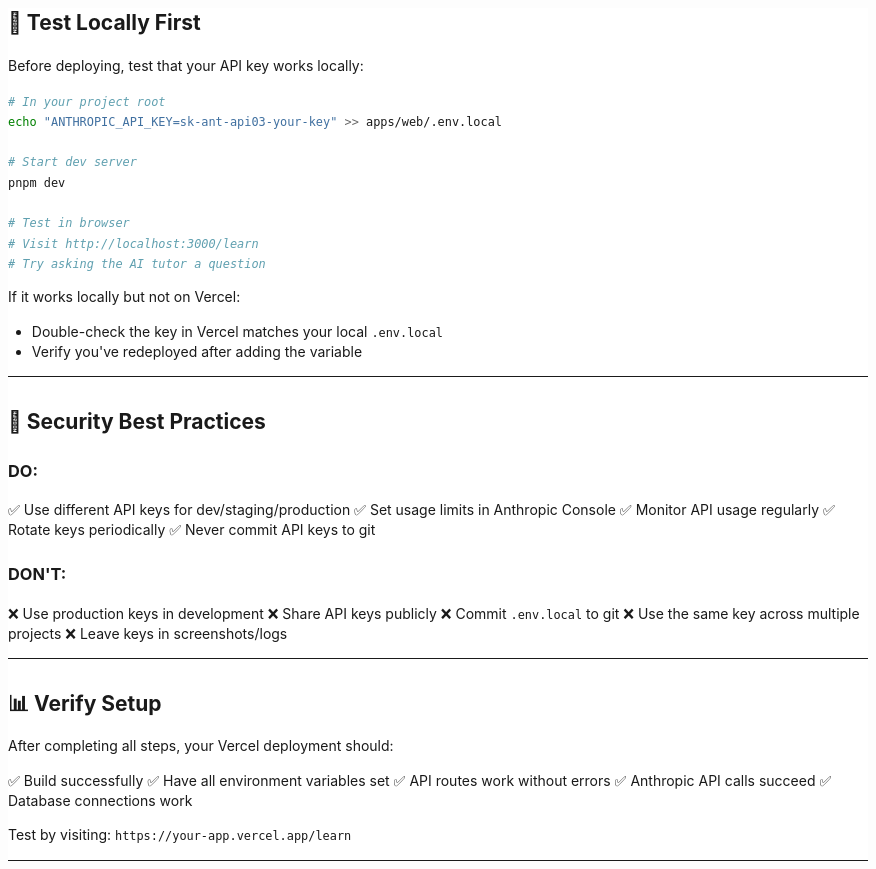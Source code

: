 
## 🧪 Test Locally First

Before deploying, test that your API key works locally:

```bash
# In your project root
echo "ANTHROPIC_API_KEY=sk-ant-api03-your-key" >> apps/web/.env.local

# Start dev server
pnpm dev

# Test in browser
# Visit http://localhost:3000/learn
# Try asking the AI tutor a question
```

If it works locally but not on Vercel:
- Double-check the key in Vercel matches your local `.env.local`
- Verify you've redeployed after adding the variable

---

## 🔐 Security Best Practices

### DO:
✅ Use different API keys for dev/staging/production
✅ Set usage limits in Anthropic Console
✅ Monitor API usage regularly
✅ Rotate keys periodically
✅ Never commit API keys to git

### DON'T:
❌ Use production keys in development
❌ Share API keys publicly
❌ Commit `.env.local` to git
❌ Use the same key across multiple projects
❌ Leave keys in screenshots/logs

---

## 📊 Verify Setup

After completing all steps, your Vercel deployment should:

✅ Build successfully
✅ Have all environment variables set
✅ API routes work without errors
✅ Anthropic API calls succeed
✅ Database connections work

Test by visiting: `https://your-app.vercel.app/learn`

---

**********

WHAT THE TASK REQUIRES:
Could you set down exactly the lines above, from the one containing "keys for dev/staging/production" through the last, including both and nothing else?

TASK RESPONSE:
✅ Use different API keys for dev/staging/production
✅ Set usage limits in Anthropic Console
✅ Monitor API usage regularly
✅ Rotate keys periodically
✅ Never commit API keys to git

### DON'T:
❌ Use production keys in development
❌ Share API keys publicly
❌ Commit `.env.local` to git
❌ Use the same key across multiple projects
❌ Leave keys in screenshots/logs

---

## 📊 Verify Setup

After completing all steps, your Vercel deployment should:

✅ Build successfully
✅ Have all environment variables set
✅ API routes work without errors
✅ Anthropic API calls succeed
✅ Database connections work

Test by visiting: `https://your-app.vercel.app/learn`

---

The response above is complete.